Too easy, too simple, and too obvious. Nothing spectacular there.

What’s getting in his way?

Nothing, really.

Really? Oh, great! No conflict, no story!

But I know he has a story and that it’s worth telling. The character’s interesting, I wasn’t showing “he’s interesting” to the reader…

Wait. Backup again. What am I not showing?

Ah…Not “what’s getting in his way?” but “who’s getting in his way?”

Simple; he is.

aHA! Man versus Self. Classic.

Why is he in conflict with himself? Because he’s been trained to do amazing things but is forbidden to tell people because of the same training. Imagine being a thoroughbred racer and being held to a walk all your life!

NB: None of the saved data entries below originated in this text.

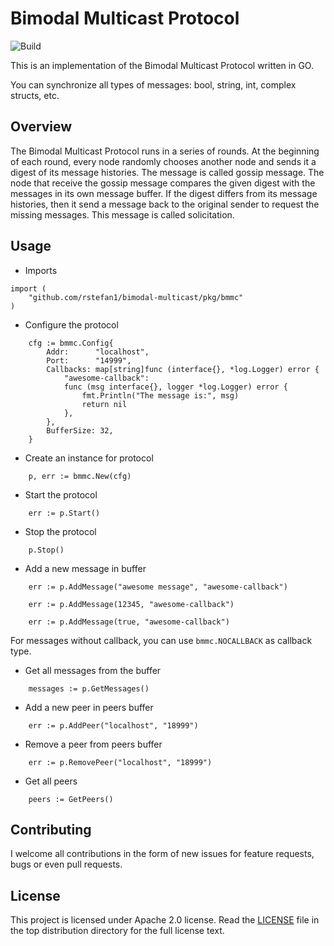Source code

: # Bimodal Multicast Protocol

![Build](https://github.com/rstefan1/bimodal-multicast/workflows/go/badge.svg)

This is an implementation of the Bimodal Multicast Protocol written in GO.

You can synchronize all types of messages: bool, string, int, 
complex structs, etc.

## Overview

The Bimodal Multicast Protocol runs in a series of rounds.
At the beginning of each round, every node randomly chooses another node and
sends it a digest of its message histories. The message is called gossip
message.
The node that receive the gossip message compares the given digest with the
messages in its own message buffer.
If the digest differs from its message histories, then it send a message
back to the original sender to request the missing messages. This message is
called solicitation.

## Usage

* Imports

```golang
import (
    "github.com/rstefan1/bimodal-multicast/pkg/bmmc"
)
```

* Configure the protocol

```golang
    cfg := bmmc.Config{
        Addr:      "localhost",
        Port:      "14999",
        Callbacks: map[string]func (interface{}, *log.Logger) error {
            "awesome-callback":
            func (msg interface{}, logger *log.Logger) error {
                fmt.Println("The message is:", msg)
                return nil
            },
        },
        BufferSize: 32,
    }
```

* Create an instance for protocol

```golang
    p, err := bmmc.New(cfg)
```

* Start the protocol

```golang
    err := p.Start()
```

* Stop the protocol

```golang
    p.Stop()
```

* Add a new message in buffer

```golang
    err := p.AddMessage("awesome message", "awesome-callback")
    
    err := p.AddMessage(12345, "awesome-callback")
    
    err := p.AddMessage(true, "awesome-callback")
```

For messages without callback, you can use `bmmc.NOCALLBACK` as callback type.

* Get all messages from the buffer

```golang
    messages := p.GetMessages()
```

* Add a new peer in peers buffer

```golang
    err := p.AddPeer("localhost", "18999")
```

* Remove a peer from peers buffer

```golang
    err := p.RemovePeer("localhost", "18999")
```

* Get all peers

```golang
    peers := GetPeers()
```



## Contributing

I welcome all contributions in the form of new issues for feature requests, bugs
or even pull requests.

## License

This project is licensed under Apache 2.0 license. Read the [LICENSE](LICENSE) file
in the top distribution directory for the full license text.

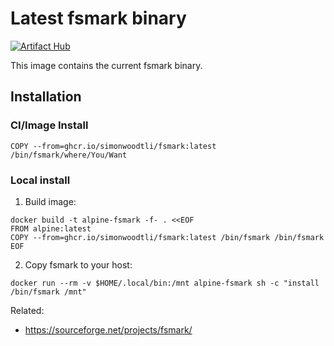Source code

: # Latest fsmark binary

[![Artifact Hub](https://img.shields.io/endpoint?url=https://artifacthub.io/badge/repository/fsmark)](https://artifacthub.io/packages/search?repo=fsmark)

This image contains the current fsmark binary.

## Installation

### CI/Image Install

```
COPY --from=ghcr.io/simonwoodtli/fsmark:latest /bin/fsmark/where/You/Want
```

### Local install

1. Build image: 

```
docker build -t alpine-fsmark -f- . <<EOF
FROM alpine:latest
COPY --from=ghcr.io/simonwoodtli/fsmark:latest /bin/fsmark /bin/fsmark
EOF
```

2. Copy fsmark to your host: 

```
docker run --rm -v $HOME/.local/bin:/mnt alpine-fsmark sh -c "install /bin/fsmark /mnt"
```

Related:

* https://sourceforge.net/projects/fsmark/
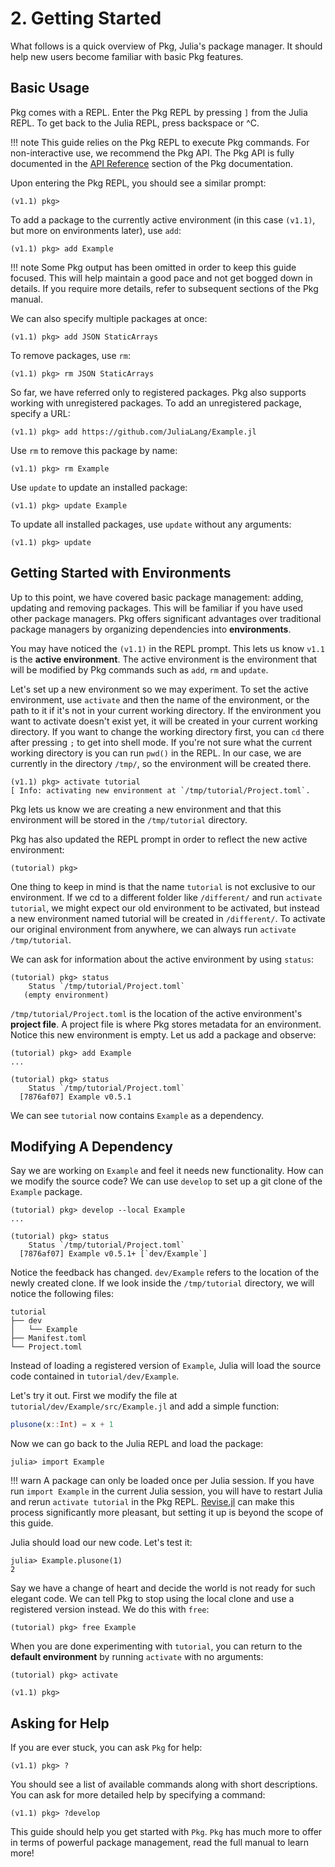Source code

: # **2.** Getting Started

What follows is a quick overview of Pkg, Julia's package manager.
It should help new users become familiar with basic Pkg features.

## Basic Usage

Pkg comes with a REPL.
Enter the Pkg REPL by pressing `]` from the Julia REPL.
To get back to the Julia REPL, press backspace or ^C.

!!! note
    This guide relies on the Pkg REPL to execute Pkg commands.
    For non-interactive use, we recommend the Pkg API.
    The Pkg API is fully documented in the [API Reference](@ref) section of the Pkg documentation.

Upon entering the Pkg REPL, you should see a similar prompt:

```julia-repl
(v1.1) pkg>
```

To add a package to the currently active environment (in this case `(v1.1)`, but more on environments later), use `add`:

```julia-repl
(v1.1) pkg> add Example
```

!!! note
    Some Pkg output has been omitted in order to keep this guide focused.
    This will help maintain a good pace and not get bogged down in details.
    If you require more details, refer to subsequent sections of the Pkg manual.

We can also specify multiple packages at once:

```julia-repl
(v1.1) pkg> add JSON StaticArrays
```

To remove packages, use `rm`:

```julia-repl
(v1.1) pkg> rm JSON StaticArrays
```

So far, we have referred only to registered packages.
Pkg also supports working with unregistered packages.
To add an unregistered package, specify a URL:

```julia-repl
(v1.1) pkg> add https://github.com/JuliaLang/Example.jl
```

Use `rm` to remove this package by name:

```julia-repl
(v1.1) pkg> rm Example
```

Use `update` to update an installed package:

```julia-repl
(v1.1) pkg> update Example
```

To update all installed packages, use `update` without any arguments:

```julia-repl
(v1.1) pkg> update
```

## Getting Started with Environments

Up to this point, we have covered basic package management: adding, updating and removing packages.
This will be familiar if you have used other package managers.
Pkg offers significant advantages over traditional package managers
by organizing dependencies into **environments**.

You may have noticed the `(v1.1)` in the REPL prompt.
This lets us know `v1.1` is the **active environment**.
The active environment is the environment that will be modified by Pkg commands such as `add`, `rm` and `update`.

Let's set up a new environment so we may experiment.
To set the active environment, use `activate` and then the name of the environment, or the path to it
if it's not in your current working directory.
If the environment you want to activate doesn't exist yet, it will be created in your current working directory.
If you want to change the working directory first, you can `cd` there after pressing `;` to get into shell mode.
If you're not sure what the current working directory is you can run `pwd()` in the REPL.
In our case, we are currently in the directory `/tmp/`, so the environment will be created there.

```julia-repl
(v1.1) pkg> activate tutorial
[ Info: activating new environment at `/tmp/tutorial/Project.toml`.
```

Pkg lets us know we are creating a new environment and that this environment
will be stored in the `/tmp/tutorial` directory.

Pkg has also updated the REPL prompt in order to reflect the new
active environment:

```julia-repl
(tutorial) pkg>
```

One thing to keep in mind is that the name `tutorial` is not exclusive to our environment.
If we cd to a different folder like `/different/` and run `activate tutorial`, we might expect our old environment
to be activated, but instead a new environment named tutorial will be created in `/different/`.
To activate our original environment from anywhere, we can always run `activate /tmp/tutorial`.

We can ask for information about the active environment by using `status`:

```julia-repl
(tutorial) pkg> status
    Status `/tmp/tutorial/Project.toml`
   (empty environment)
```

`/tmp/tutorial/Project.toml` is the location of the active environment's **project file**.
A project file is where Pkg stores metadata for an environment.
Notice this new environment is empty.
Let us add a package and observe:

```julia-repl
(tutorial) pkg> add Example
...

(tutorial) pkg> status
    Status `/tmp/tutorial/Project.toml`
  [7876af07] Example v0.5.1
```

We can see `tutorial` now contains `Example` as a dependency.

## Modifying A Dependency

Say we are working on `Example` and feel it needs new functionality.
How can we modify the source code?
We can use `develop` to set up a git clone of the `Example` package.

```julia-repl
(tutorial) pkg> develop --local Example
...

(tutorial) pkg> status
    Status `/tmp/tutorial/Project.toml`
  [7876af07] Example v0.5.1+ [`dev/Example`]
```

Notice the feedback has changed.
`dev/Example` refers to the location of the newly created clone.
If we look inside the `/tmp/tutorial` directory, we will notice the following files:

```
tutorial
├── dev
│   └── Example
├── Manifest.toml
└── Project.toml
```

Instead of loading a registered version of `Example`,
Julia will load the source code contained in `tutorial/dev/Example`.

Let's try it out.
First we modify the file at `tutorial/dev/Example/src/Example.jl` and add a simple function:

```julia
plusone(x::Int) = x + 1
```

Now we can go back to the Julia REPL and load the package:

```julia-repl
julia> import Example
```

!!! warn
    A package can only be loaded once per Julia session.
    If you have run `import Example` in the current Julia session, you will
    have to restart Julia and rerun `activate tutorial` in the Pkg REPL.
    [Revise.jl](https://github.com/timholy/Revise.jl/) can make this process
    significantly more pleasant, but setting it up is beyond the scope of this guide.

Julia should load our new code. Let's test it:

```julia-repl
julia> Example.plusone(1)
2
```

Say we have a change of heart and decide the world is not ready for such elegant code.
We can tell Pkg to stop using the local clone and use a registered version instead.
We do this with `free`:

```julia-repl
(tutorial) pkg> free Example
```

When you are done experimenting with `tutorial`, you can return to the **default
environment** by running `activate` with no arguments:

```julia-repl
(tutorial) pkg> activate

(v1.1) pkg>
```

## Asking for Help

If you are ever stuck, you can ask `Pkg` for help:

```julia-repl
(v1.1) pkg> ?
```

You should see a list of available commands along with short descriptions.
You can ask for more detailed help by specifying a command:

```julia-repl
(v1.1) pkg> ?develop
```

This guide should help you get started with `Pkg`.
`Pkg` has much more to offer in terms of powerful package management,
read the full manual to learn more!
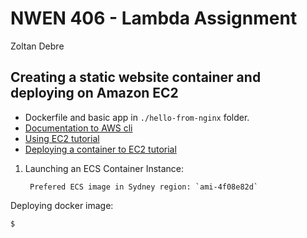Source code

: # NWEN 406 - Lambda Assignment

Zoltan Debre

## Creating a static website container and deploying on Amazon EC2

* Dockerfile and basic app in `./hello-from-nginx` folder.
* [Documentation to AWS cli](http://docs.aws.amazon.com/cli/latest/userguide/cli-chap-welcome.html)
* [Using EC2 tutorial](http://docs.aws.amazon.com/cli/latest/userguide/tutorial-ec2-ubuntu.html)
* [Deploying a container to EC2 tutorial](http://docs.aws.amazon.com/AmazonECS/latest/developerguide/ECS_AWSCLI.html)

1. Launching an ECS Container Instance:

        Prefered ECS image in Sydney region: `ami-4f08e82d`


Deploying docker image:

```
$ 
```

aHA^2! Not all your life, only when others can see you!

Shabang Shaboomie! You must live your life in the shadows even though you’ve done nothing wrong, nothing illegal. You must hide in plain sight.

Time to employ another tool: I learned: Write a one to two-line teaser for the story. Character, setting, and conflict together as quickly as you can. That’s your story. Your finished work may be 100,000 words long, but that one line teaser’s got to sum up your story for readers, editors, publishers, and/or agents.

Okay. Say it like a teaser. “What if you’re a modern man, trained in ways so old, so ancient, you can’t even say what you do for fear the spirits which empower you might abandon you?”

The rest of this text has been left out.